The consts foo, bar and baz show that the conditional type works fine. the function call bundle({ type: 'foo' }) also correctly provides the type Promise<void[]> if you use the ts playground and hover over it. Why doesn't it work for the return values? I also tried if this is caused by TypeScript not being able to infer T by adding a kind: T argument to the function, but no changes. Asserting Promise.resolve() to PromiseResult<T> works fine.

1 Answers

3
Titian Cernicova-Dragomir On Best Solutions

Typescript will generally not let you do much with conditional types as long as they still have unresolved conditional types (as is T in case in PromiseResult<T>)

Moreover in this case you assume that narrowing buildArguments.type narrows T. It does not. Narrowing narrows a value, not a whole type parameter. This is can be no other way, consider this example:

function foo<T extends string | number>(a: T, b: T) {
    if(typeof a === "string") {
        // should b be string? No
    }
}

foo<string | number>(1, "");

Just because we narrowed one value that is of a type T has no bearing on other such variables.

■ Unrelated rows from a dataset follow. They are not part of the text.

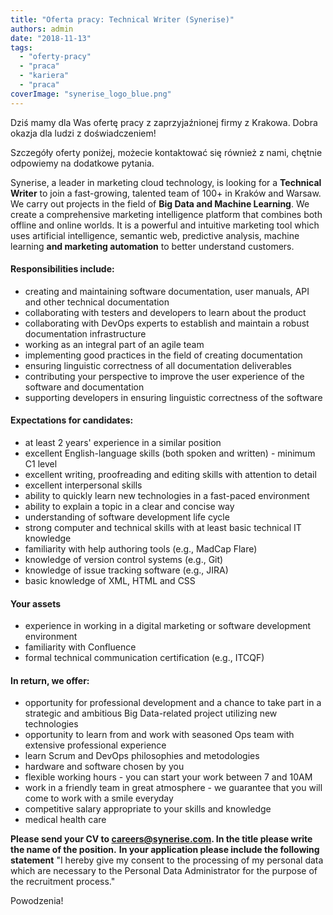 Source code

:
 ```yaml
---
title: "Oferta pracy: Technical Writer (Synerise)"
authors: admin
date: "2018-11-13"
tags:
  - "oferty-pracy"
  - "praca"
  - "kariera"
  - "praca"
coverImage: "synerise_logo_blue.png"
---
```


Dziś mamy dla Was ofertę pracy z zaprzyjaźnionej firmy z Krakowa. Dobra okazja
dla ludzi z doświadczeniem!

<!--truncate-->

Szczegóły oferty poniżej, możecie kontaktować się również z nami, chętnie
odpowiemy na dodatkowe pytania.

Synerise, a leader in marketing cloud technology, is looking for a **Technical
Writer** to join a fast-growing, talented team of 100+ in Kraków and Warsaw. We
carry out projects in the field of **Big Data and Machine Learning**. We create
a comprehensive marketing intelligence platform that combines both offline and
online worlds. It is a powerful and intuitive marketing tool which uses
artificial intelligence, semantic web, predictive analysis, machine learning
**and marketing automation** to better understand customers.

#### **Responsibilities include:**

- creating and maintaining software documentation, user manuals, API and other
  technical documentation
- collaborating with testers and developers to learn about the product
- collaborating with DevOps experts to establish and maintain a robust
  documentation infrastructure
- working as an integral part of an agile team
- implementing good practices in the field of creating documentation
- ensuring linguistic correctness of all documentation deliverables
- contributing your perspective to improve the user experience of the software
  and documentation
- supporting developers in ensuring linguistic correctness of the software

#### **Expectations for candidates:**

- at least 2 years' experience in a similar position
- excellent English-language skills (both spoken and written) - minimum C1 level
- excellent writing, proofreading and editing skills with attention to detail
- excellent interpersonal skills
- ability to quickly learn new technologies in a fast-paced environment
- ability to explain a topic in a clear and concise way
- understanding of software development life cycle
- strong computer and technical skills with at least basic technical IT
  knowledge
- familiarity with help authoring tools (e.g., MadCap Flare)
- knowledge of version control systems (e.g., Git)
- knowledge of issue tracking software (e.g., JIRA)
- basic knowledge of XML, HTML and CSS

#### **Your assets**

- experience in working in a digital marketing or software development
  environment
- familiarity with Confluence
- formal technical communication certification (e.g., ITCQF)

#### **In return, we offer:**

- opportunity for professional development and a chance to take part in a
  strategic and ambitious Big Data-related project utilizing new technologies
- opportunity to learn from and work with seasoned Ops team with extensive
  professional experience
- learn Scrum and DevOps philosophies and metodologies
- hardware and software chosen by you
- flexible working hours - you can start your work between 7 and 10AM
- work in a friendly team in great atmosphere - we guarantee that you will come
  to work with a smile everyday
- competitive salary appropriate to your skills and knowledge
- medical health care

**Please send your CV to
[careers@synerise.com](mailto:careers@synerise.com?Subject=DevOps%20Krakow). In
the title please write the name of the position.** **In your application please
include the following statement** "I hereby give my consent to the processing of
my personal data which are necessary to the Personal Data Administrator for the
purpose of the recruitment process."

Powodzenia!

The simplest solution is to use a separate implementation signature that is more permissive, while keeping the public signature with conditional types that is better for the caller:

function bundle<T extends string>(buildArguments: BuildArguments<T>): PromiseResult<T>
function bundle(buildArguments: BuildArguments<string>): PromiseResult<'standalone' | 'all'> | PromiseResult<string> {
    switch (buildArguments.type) {
        case 'standalone':
            return Promise.resolve(); 
        case 'all':
            return Promise.resolve(); 
        default:
            return Promise.all([ 
                Promise.resolve(),
                Promise.resolve()
            ]);
    }
}